### PROBLEM DESCRIPTION
At the line containing "Island| Game |", begin retyping, and continue word for word until the records below run out.

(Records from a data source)
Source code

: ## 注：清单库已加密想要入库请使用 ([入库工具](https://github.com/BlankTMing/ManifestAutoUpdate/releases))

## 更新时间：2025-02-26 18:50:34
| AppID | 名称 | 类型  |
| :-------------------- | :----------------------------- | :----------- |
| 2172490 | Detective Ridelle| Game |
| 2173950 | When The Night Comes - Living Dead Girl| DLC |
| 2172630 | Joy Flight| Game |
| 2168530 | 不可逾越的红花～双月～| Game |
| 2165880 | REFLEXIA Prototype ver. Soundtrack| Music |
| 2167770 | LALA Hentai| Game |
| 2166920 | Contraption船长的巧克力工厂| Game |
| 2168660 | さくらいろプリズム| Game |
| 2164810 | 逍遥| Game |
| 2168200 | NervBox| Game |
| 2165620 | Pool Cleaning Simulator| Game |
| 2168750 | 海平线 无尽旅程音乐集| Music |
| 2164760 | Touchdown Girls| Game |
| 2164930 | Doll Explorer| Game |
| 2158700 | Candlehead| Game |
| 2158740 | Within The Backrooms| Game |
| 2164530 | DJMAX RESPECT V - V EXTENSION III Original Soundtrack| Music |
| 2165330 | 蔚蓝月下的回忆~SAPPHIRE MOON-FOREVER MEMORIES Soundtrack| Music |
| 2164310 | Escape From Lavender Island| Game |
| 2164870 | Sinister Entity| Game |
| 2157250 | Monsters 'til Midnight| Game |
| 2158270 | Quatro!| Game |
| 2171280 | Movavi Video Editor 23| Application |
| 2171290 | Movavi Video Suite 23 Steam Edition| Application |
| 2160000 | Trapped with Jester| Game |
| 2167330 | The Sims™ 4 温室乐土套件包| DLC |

### ANSWER FOR THE TASK
| 2164310 | Escape From Lavender Island| Game |
| 2164870 | Sinister Entity| Game |
| 2157250 | Monsters 'til Midnight| Game |
| 2158270 | Quatro!| Game |
| 2171280 | Movavi Video Editor 23| Application |
| 2171290 | Movavi Video Suite 23 Steam Edition| Application |
| 2160000 | Trapped with Jester| Game |
| 2167330 | The Sims™ 4 温室乐土套件包| DLC |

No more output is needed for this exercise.